Plastic is one of the main threats to marine life. Now, researchers have discovered that it’s even more dangerous than previously thought. Not only does plastic pollute marine environments and entangle marine life, it also appears that fish mistake the scent of plastic for food and might ingest it on purpose.
A recent study on anchovies has shed light on the problem. While scientists have long known that some 50 species of sea creatures eat plastic trash, they don’t know why. Some animals may mistake the trash for something else. Turtles, for instance, seemingly mistake floating, semi-transparent plastic bags for jellyfish. But this doesn’t account for all instances.
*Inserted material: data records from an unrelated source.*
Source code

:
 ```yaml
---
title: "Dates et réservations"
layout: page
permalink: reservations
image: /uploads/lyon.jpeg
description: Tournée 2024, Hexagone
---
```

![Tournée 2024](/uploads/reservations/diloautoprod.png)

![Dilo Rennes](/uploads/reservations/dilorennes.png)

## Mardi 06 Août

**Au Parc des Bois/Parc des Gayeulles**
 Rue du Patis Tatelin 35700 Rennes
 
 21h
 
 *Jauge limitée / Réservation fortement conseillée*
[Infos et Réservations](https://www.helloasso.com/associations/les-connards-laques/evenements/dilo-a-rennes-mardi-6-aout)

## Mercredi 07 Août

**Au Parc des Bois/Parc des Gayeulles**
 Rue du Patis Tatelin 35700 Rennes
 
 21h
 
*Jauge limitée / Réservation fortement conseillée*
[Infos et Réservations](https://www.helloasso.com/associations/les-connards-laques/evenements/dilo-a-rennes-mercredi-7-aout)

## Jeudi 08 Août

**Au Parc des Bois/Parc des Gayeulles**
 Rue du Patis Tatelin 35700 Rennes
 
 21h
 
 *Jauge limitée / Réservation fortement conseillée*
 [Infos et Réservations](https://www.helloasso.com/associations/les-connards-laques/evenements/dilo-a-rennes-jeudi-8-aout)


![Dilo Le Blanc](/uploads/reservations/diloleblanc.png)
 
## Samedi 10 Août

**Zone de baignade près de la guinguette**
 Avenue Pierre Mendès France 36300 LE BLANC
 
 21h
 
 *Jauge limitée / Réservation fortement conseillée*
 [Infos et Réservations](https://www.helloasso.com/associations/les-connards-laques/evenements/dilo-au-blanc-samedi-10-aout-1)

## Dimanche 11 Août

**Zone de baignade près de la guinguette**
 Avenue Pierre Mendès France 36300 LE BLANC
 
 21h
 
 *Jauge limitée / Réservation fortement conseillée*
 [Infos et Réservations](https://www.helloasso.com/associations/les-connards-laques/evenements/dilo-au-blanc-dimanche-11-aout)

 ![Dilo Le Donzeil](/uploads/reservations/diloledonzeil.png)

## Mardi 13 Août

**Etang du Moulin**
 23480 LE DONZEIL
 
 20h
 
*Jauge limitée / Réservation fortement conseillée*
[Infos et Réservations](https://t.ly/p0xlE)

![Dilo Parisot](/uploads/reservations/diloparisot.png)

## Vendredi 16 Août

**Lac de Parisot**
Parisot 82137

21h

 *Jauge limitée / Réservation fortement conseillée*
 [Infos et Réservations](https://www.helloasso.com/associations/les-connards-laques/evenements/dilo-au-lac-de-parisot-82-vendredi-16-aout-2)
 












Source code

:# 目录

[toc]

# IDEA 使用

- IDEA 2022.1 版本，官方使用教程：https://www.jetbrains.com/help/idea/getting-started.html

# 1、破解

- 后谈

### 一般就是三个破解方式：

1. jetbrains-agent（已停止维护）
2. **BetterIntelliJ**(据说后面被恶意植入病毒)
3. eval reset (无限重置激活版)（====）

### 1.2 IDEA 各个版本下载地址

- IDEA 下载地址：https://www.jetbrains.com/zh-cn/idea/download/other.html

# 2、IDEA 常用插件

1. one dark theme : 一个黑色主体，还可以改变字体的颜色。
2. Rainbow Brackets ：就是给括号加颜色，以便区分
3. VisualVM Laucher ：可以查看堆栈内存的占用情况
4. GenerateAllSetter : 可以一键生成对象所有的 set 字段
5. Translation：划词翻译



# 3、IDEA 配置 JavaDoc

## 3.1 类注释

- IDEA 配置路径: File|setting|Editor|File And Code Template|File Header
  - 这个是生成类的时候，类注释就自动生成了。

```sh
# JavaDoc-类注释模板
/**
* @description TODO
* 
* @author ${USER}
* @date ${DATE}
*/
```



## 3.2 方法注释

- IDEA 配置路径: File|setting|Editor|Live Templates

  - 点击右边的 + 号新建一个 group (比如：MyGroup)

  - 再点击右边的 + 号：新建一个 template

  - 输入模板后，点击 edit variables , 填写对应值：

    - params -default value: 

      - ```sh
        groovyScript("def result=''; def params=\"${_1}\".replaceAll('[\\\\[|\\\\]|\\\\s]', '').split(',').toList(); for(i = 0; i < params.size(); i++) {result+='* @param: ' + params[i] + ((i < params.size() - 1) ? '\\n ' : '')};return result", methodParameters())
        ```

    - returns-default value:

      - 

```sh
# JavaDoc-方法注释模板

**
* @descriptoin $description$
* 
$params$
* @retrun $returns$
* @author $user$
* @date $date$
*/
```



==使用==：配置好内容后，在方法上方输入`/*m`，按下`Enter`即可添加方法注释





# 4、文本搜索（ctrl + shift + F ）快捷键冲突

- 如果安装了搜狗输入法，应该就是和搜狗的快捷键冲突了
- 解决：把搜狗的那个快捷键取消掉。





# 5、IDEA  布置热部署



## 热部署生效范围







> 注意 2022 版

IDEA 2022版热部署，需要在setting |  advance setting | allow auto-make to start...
Fish mistake scent of plastic for food
The researchers subjected wild anchovies, caught off the California coast, to various food odors. Researchers created the odors by soaking various substances in seawater. This created what the researchers termed “sea-tea,” because the process resembled steeping a tea bag to make tea. They made one of the sea-teas with krill, a natural food source for anchovies, which they used as a baseline for testing other substances.
Tellingly, the fish didn’t respond to clean plastic. They did, however, respond similarly to the baseline “sea tea” test when researchers subjected them to the odor of bio-fueled plastic, which is covered in algae and microbes. This is a common occurrence when plastic spends extended time in the ocean.
This lends credence to the theory that fish simply mistake floating plastic debris for food, which causes all kinds of problems. First and foremost, eating plastic kills many marine animals. Even if fish survive after ingesting plastic, the material then enters the ocean’s food chain. As larger fish eat the smaller fish, like anchovies, the plastic — and the toxins within — move up the food chain, ultimately reaching humans.
While proposing new solutions is outside the study’s scope, it does lend even more urgency to the need to regulate plastic use, as well as taking measures to prevent plastic from entering the ocean in the first place.